China and India, despite continued reliance on coal-fired generation, benefit from predominantly domestic coal supply and only 5-6% of power generation is exposed to imported fuel disruptions as week as rapid renewables growth in recent years.

The Cost Impact: From Manageable to Crushing

Under Wood Mackenzie's Base Case—which assumes geopolitical de-escalation enables fuel price moderation in the latter half of 2026—average cost of generation increases by $2.3/MWh across the 13 analyzed markets. Italy, Japan, and South Korea experience the highest absolute impact with $4.3/MWh in cost escalation.

A High Fuel Price Sensitivity case presents a materially different outlook. Should current elevated price levels persist through 2026, average generation costs would increase 26% on average or about $8.3/MWh, with the most exposed markets facing substantial cost escalation:

  • Italy: $22.4/MWh (80% increase)
  • Japan: $17.0/MWh (41% increase)
  • South Korea: $14.4/MWh (74% increase)
  • UK: $14.3/MWh (27% increase)

"These cost increases represent significant policy challenges, requiring governments and utilities to navigate difficult trade-offs between financial support mechanisms, regulatory interventions, and retail tariff adjustments," said Allen Wang, Vice President Head of Asia Pacific Power and Renewables Research for Wood Mackenzie. "For emerging markets with constrained fiscal capacity, elevated fuel costs also translate to heightened reliability risks as securing incremental fuel supplies becomes increasingly challenging during periods of market tightness."

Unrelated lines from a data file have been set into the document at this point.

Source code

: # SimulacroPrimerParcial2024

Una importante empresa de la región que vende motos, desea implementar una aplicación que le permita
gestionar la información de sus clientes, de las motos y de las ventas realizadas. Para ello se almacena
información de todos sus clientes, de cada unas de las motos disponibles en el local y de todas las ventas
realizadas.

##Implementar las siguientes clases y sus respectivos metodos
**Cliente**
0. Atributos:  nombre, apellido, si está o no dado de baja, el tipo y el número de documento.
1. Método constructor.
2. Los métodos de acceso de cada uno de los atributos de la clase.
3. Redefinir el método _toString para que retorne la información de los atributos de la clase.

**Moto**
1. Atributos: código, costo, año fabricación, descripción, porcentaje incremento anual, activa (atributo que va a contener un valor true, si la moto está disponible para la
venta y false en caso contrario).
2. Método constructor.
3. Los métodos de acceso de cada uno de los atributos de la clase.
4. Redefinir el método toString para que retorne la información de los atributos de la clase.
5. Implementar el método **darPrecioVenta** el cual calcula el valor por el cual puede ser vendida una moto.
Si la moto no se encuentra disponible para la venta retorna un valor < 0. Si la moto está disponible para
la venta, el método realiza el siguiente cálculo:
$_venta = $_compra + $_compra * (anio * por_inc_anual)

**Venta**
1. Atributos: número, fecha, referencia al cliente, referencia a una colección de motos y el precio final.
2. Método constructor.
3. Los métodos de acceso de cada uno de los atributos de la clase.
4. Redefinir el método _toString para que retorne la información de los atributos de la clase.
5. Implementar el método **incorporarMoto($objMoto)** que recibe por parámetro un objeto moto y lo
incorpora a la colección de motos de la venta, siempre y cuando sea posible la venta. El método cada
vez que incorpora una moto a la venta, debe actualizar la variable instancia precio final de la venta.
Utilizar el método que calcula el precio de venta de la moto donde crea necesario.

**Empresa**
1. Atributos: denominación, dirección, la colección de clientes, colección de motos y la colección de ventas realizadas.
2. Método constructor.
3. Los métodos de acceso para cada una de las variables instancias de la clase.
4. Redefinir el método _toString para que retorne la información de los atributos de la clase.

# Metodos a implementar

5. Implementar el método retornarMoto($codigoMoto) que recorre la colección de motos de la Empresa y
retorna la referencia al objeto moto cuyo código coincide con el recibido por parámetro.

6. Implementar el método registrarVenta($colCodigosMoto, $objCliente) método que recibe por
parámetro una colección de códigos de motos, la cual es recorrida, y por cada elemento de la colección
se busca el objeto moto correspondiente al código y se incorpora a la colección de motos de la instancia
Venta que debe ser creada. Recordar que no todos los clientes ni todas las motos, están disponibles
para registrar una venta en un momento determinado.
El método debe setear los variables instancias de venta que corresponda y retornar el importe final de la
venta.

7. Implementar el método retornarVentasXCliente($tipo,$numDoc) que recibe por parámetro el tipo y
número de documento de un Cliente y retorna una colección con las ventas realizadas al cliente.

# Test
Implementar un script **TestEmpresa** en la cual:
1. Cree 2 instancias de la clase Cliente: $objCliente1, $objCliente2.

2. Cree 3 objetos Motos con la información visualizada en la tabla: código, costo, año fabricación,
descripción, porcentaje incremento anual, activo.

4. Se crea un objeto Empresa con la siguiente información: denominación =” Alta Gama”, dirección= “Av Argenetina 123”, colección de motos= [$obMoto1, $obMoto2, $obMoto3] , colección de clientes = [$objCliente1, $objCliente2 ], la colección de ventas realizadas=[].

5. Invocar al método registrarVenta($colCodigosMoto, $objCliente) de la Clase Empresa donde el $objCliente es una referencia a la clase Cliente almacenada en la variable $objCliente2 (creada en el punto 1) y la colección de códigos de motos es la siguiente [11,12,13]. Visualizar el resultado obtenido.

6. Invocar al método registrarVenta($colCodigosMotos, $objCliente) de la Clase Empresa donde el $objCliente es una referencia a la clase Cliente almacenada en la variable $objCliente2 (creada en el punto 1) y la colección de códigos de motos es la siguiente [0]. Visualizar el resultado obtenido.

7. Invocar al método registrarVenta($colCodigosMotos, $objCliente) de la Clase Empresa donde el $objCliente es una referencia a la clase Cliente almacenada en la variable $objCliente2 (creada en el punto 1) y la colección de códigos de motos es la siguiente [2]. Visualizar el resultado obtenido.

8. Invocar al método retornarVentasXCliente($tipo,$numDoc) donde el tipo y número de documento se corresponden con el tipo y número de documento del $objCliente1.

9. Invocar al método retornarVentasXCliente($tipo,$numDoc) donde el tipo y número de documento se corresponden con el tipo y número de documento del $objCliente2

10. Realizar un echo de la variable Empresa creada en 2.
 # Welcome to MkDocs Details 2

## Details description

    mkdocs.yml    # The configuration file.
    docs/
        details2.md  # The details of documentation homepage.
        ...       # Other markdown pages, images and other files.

Beyond financial impacts, fuel supply constraints present direct reliability challenges in markets where import-dependent thermal capacity is central to system adequacy. South Korea faces the most acute exposure, with import-linked thermal capacity equivalent to 87% of peak demand. The government has already implemented electricity conservation policies and emergency fiscal support to reduce peak demand. The crisis is also accelerating a strategic shift, with energy security now rivaling climate policy as a driver of generation investment decisions. Governments are fast-tracking domestic renewable deployment, nuclear capacity additions, and grid infrastructure to reduce import vulnerabilities.

"Repeated geopolitical supply shocks are fundamentally reshaping how countries approach energy planning," said Xizhou Zhou, Executive Vice President and Global Head of Power and Renewables for Wood Mackenzie. "Markets with diverse generation mixes and strong domestic resources are proving far more resilient than those dependent on imported fuels, reinforcing the strategic value of energy independence alongside decarbonization goals."